As I thought about this principle of looking at reality directly, rather than second hand, I thought of other great thinkers who operated by the same principle. Jonathan Edwards was one of them. In his brief biography, he is noted to have read only so that he could think – he never simply digested others’ ideas. Instead, he would write pages of notes in response to everything he read.
He did the same thing with scripture.
And if you think about it – on one level, Da Vinci looked directly into reality by looking at nature. And in a true sense, when we look directly at scripture, we’re looking at the Word the Logos: reality incarnate.
And that ought to make us the most insightful people in the world, don’t you think?
The Power of Observation
As I thought about Da Vinci, Edwards, Kleon and the life of an artist, a helpful word came to mind: “Artists are observers”. Not second-hand observers. Real observers.

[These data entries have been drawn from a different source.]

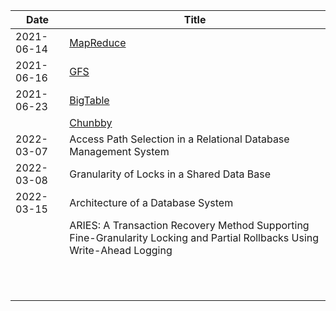 | Date       | Title                                                        |
| ---------- | ------------------------------------------------------------ |
| 2021-06-14 | [MapReduce](https://pdos.csail.mit.edu/6.824/papers/mapreduce.pdf) |
| 2021-06-16 | [GFS](https://pdos.csail.mit.edu/6.824/papers/gfs.pdf)       |
| 2021-06-23 | [BigTable](https://static.googleusercontent.com/media/research.google.com/zh-CN//archive/bigtable-osdi06.pdf) |
|            | [Chunbby](http://static.googleusercontent.com/media/research.google.com/en//archive/chubby-osdi06.pdf) |
| 2022-03-07 | Access Path Selection in a Relational Database Management System |
| 2022-03-08 | Granularity of Locks in a Shared Data Base                   |
| 2022-03-15 | Architecture of a Database System                            |
|            | ARIES: A Transaction Recovery Method Supporting Fine-Granularity Locking and Partial Rollbacks Using Write-Ahead Logging |
|            |                                                              |
|            |                                                              |
|            |                                                              |
|            |                                                              |
|            |                                                              |
|            |                                                              |
|            |                                                              |
|            |                                                              |
|            |                                                              |
|            |                                                              |
|            |                                                              |

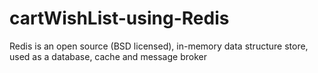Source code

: # cartWishList-using-Redis
Redis is an open source (BSD licensed), in-memory data structure store, used as a database, cache and message broker
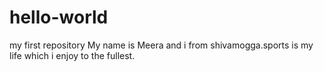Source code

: # hello-world
my first repository
My name is Meera and i from shivamogga.sports is my life which i enjoy to the fullest. 
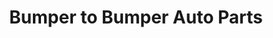 ---
title: "Bumper to Bumper Auto Parts"
url: /waldron/bumper-to-bumper-auto-parts/
shop: Autoteile
---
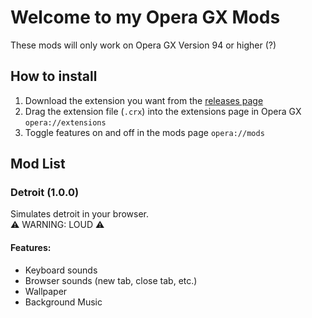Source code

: # Welcome to my Opera GX Mods
These mods will only work on Opera GX Version 94 or higher (?)

## How to install
1. Download the extension you want from the [releases page](https://github.com/artificialbutter/gxmods/releases)
2. Drag the extension file (`.crx`) into the extensions page in Opera GX `opera://extensions`
3. Toggle features on and off in the mods page `opera://mods`

## Mod List
### Detroit (1.0.0)
Simulates detroit in your browser. <br>
⚠️ WARNING: LOUD ⚠️ <br>
#### Features:
- Keyboard sounds
- Browser sounds (new tab, close tab, etc.)
- Wallpaper
- Background Music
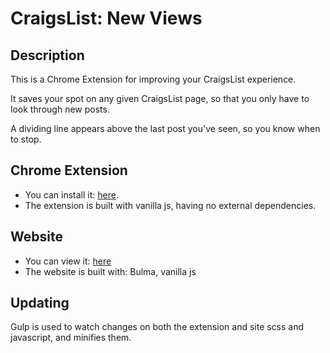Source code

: # CraigsList: New Views

## Description
This is a Chrome Extension for improving your CraigsList experience.

It saves your spot on any given CraigsList page, so that you only have to look through new posts.

A dividing line appears above the last post you've seen, so you know when to stop.

## Chrome Extension
* You can install it: [here](https://chrome.google.com/webstore/detail/craigslist-new-views/mpkmnnbdgbaddfngokdcdojhdakjhenm).
* The extension is built with vanilla js, having no external dependencies.

## Website
* You can view it: [here](http://newviews.herokuapp.com/)
* The website is built with: Bulma, vanilla js

## Updating
Gulp is used to watch changes on both the extension and site scss and javascript, and minifies them.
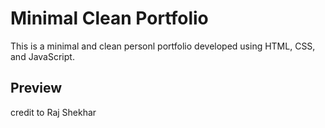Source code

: # Minimal Clean Portfolio
This is a minimal and clean personl portfolio developed using HTML, CSS, and JavaScript.

## Preview



credit to Raj Shekhar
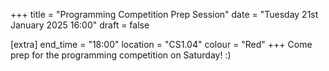 +++
title = "Programming Competition Prep Session"
date = "Tuesday 21st January 2025 16:00"
draft = false

[extra]
end_time = "18:00"
location = "CS1.04"
colour = "Red"
+++
Come prep for the programming competition on Saturday! :)
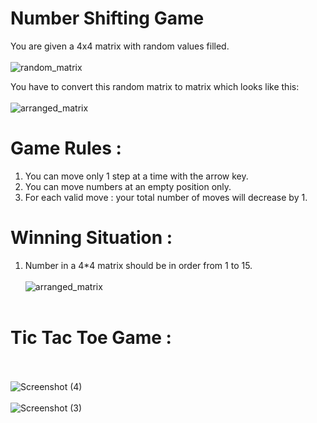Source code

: # Number Shifting Game
 You are given a 4x4 matrix with random values filled.
<br/>
<br/>
![random_matrix](https://github.com/Bhushan2000/C-CPP-Projects/assets/157300484/94f5a32c-5d58-487a-9ddf-0be104f30260)

You have to convert this random matrix to matrix which looks like this:
<br/>
<br/>
![arranged_matrix](https://github.com/Bhushan2000/C-CPP-Projects/assets/157300484/39d2372c-ba9c-4d79-a403-9a5f293baa2b)


 # Game Rules :
 1. You can move only 1 step at a time with the arrow key.
 2. You can move numbers at an empty position only.
 3. For each valid move : your total number of moves will decrease by 1.

 # Winning Situation :
 1. Number in a 4*4 matrix should be in order from 1 to 15.<br/><br/>
![arranged_matrix](https://github.com/Bhushan2000/C-CPP-Projects/assets/157300484/39d2372c-ba9c-4d79-a403-9a5f293baa2b)
<br/><br/>

 # Tic Tac Toe Game :
 <br/><br/>
 ![Screenshot (4)](https://github.com/Bhushan2000/C-CPP-Projects/assets/157300484/3cef0a32-30a2-4adb-8396-61a72ee0b8ce)
 <br/><br/>
![Screenshot (3)](https://github.com/Bhushan2000/C-CPP-Projects/assets/157300484/de92e221-e46b-4708-b882-89f664241597)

And if we want to create something meaningful, we’ll need to use the art of observation better than most.
So, as I sat at the DMV, waiting to exchange a license plate, I began to observe: What were the conversations happening around me? How would I describe the person sitting in front of me? How do I feel when I first look at the guy who walked into the room? What is going on in their heads?
I jotted some of these things down, and thought: “Now, this is what good writers do.” Because suddenly in my lap I had a dozen great and realistic dialogues, characters profiles and poignant descriptions.
And they had been there the whole time. I just hadn’t observed them.
Trading Imitation for Originality
I also thought about the second part of my discovery: the idea that the Bible is the reality behind the reality, to put it in Platonic terms. I had skipped my time reading scripture that day – funny how I found time to do some reading that entertained me, but didn’t challenge me – and I thought, “In trying to read for originality, I skipped originality for imitation.”
And as I thought about that, I considered the myriad ways I needed to begin observing. All thanks to Leonardo Da Vinci. Here are a few:
1. Observe the mundane.
Even when you think there’s nothing to observe. Observe anyway. I remember doing this as a science experiment as a kid – my Mom told me to sit outside for thirty minutes, and record everything I saw. Everything I heard.
It was torturous at first, but by the time she called me in, I was scribbling away frantically to finish.
There is a lot going on in the mundane – writers observe it. They write it. They capture it, in their work. So – when all seems at ease – you need to be on the hunt.
2. Observe conversation.
Listening to and jotting down real-life conversations might just be the most helpful thing you can do to improve the realism of your characters. Listen to the broken, dialectic language of others, and try to capture it.
Listen to what people really talk about. Listen to what is on their minds. When you sit down with a friend, give them the attention of an artist – observe them. Ask them questions. See how they react.
It’s a win-win situation.
3. Observe scripture.
This, obviously, was one of my takeaways from the day. And I don’t mean read scripture without community, or without guidance. But while you’re reading – think about it. Let it be as radical as it is. Let it transform you.
Most importantly: ask questions of it. Write out your reflections on it. Meditate on it, mull it over in your mind until truth springs out like newly hatched chicks.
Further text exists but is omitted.